Extracted entries: Begin

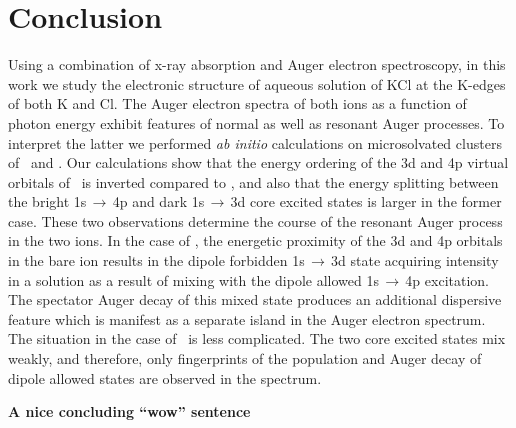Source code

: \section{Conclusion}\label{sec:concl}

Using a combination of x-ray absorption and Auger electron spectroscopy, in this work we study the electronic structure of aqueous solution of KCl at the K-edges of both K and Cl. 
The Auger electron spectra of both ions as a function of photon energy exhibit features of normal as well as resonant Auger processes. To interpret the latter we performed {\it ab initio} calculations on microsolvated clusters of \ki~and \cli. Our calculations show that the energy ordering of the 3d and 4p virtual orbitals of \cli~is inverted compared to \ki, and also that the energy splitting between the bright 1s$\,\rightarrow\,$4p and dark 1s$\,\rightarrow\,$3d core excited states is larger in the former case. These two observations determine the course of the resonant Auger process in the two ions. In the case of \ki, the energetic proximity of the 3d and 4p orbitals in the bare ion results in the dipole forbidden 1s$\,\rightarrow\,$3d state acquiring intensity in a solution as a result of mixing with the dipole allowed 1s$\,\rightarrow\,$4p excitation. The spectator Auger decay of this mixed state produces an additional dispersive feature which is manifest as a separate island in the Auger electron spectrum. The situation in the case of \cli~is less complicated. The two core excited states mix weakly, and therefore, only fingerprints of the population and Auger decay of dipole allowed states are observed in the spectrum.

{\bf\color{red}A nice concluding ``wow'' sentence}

Extracted entries: End
Extracted entries: Begin

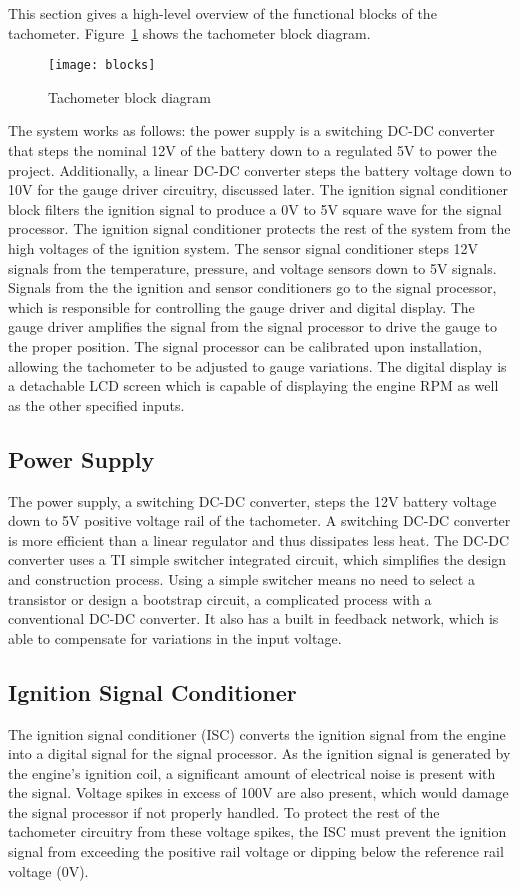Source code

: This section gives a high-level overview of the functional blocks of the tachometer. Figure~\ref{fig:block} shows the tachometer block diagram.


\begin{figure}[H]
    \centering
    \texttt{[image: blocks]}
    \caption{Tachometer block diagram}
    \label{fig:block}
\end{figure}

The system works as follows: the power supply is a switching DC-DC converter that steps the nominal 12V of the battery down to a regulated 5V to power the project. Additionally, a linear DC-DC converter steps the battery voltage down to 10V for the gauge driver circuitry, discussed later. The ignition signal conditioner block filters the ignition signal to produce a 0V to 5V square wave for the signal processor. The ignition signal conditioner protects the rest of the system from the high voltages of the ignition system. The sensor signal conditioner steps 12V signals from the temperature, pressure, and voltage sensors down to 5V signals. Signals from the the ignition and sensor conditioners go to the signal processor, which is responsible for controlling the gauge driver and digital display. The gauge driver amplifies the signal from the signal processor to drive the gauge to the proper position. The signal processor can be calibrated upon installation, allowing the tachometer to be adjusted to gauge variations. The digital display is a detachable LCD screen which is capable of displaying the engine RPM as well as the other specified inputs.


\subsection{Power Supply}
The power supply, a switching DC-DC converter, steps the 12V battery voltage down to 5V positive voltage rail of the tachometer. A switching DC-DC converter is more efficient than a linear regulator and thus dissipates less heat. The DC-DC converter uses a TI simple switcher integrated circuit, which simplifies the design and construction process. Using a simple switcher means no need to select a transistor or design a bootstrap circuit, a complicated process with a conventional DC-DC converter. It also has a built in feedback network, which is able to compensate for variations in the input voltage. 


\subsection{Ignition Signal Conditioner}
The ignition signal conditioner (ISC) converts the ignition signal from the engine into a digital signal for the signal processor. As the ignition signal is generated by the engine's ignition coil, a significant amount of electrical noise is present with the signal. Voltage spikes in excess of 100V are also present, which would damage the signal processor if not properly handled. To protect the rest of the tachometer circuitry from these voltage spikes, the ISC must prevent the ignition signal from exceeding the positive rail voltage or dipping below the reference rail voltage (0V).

Extracted entries: End
Extracted entries: Begin

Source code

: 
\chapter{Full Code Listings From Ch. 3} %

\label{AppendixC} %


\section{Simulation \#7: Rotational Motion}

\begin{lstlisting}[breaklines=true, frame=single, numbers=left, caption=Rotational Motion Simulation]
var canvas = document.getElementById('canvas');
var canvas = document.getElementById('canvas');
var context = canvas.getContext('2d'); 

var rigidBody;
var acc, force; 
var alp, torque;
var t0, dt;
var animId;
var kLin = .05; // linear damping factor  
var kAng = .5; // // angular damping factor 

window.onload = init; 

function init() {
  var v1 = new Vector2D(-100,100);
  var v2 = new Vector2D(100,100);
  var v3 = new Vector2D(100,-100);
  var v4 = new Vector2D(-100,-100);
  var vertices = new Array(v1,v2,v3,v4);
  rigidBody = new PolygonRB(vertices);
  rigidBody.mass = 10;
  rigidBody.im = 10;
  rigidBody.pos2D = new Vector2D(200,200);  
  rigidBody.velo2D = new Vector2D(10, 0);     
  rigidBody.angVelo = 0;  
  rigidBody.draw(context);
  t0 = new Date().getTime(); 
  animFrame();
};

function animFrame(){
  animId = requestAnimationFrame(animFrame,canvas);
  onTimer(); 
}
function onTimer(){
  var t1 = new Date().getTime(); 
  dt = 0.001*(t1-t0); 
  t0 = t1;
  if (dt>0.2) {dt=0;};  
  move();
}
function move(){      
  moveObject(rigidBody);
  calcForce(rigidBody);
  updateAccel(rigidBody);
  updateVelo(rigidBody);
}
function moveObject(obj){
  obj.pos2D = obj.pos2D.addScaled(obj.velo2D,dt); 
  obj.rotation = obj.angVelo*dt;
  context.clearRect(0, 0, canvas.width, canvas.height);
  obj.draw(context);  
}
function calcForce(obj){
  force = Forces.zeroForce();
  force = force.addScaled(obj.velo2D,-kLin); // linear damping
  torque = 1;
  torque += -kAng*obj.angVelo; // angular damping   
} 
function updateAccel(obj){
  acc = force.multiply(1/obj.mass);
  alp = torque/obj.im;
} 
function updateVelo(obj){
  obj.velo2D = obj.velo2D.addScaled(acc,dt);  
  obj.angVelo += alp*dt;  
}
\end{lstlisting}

Extracted entries: End

A lone number is the expected answer: the count of lines in these entries holding the string "mass".

#### [Exercise response]
2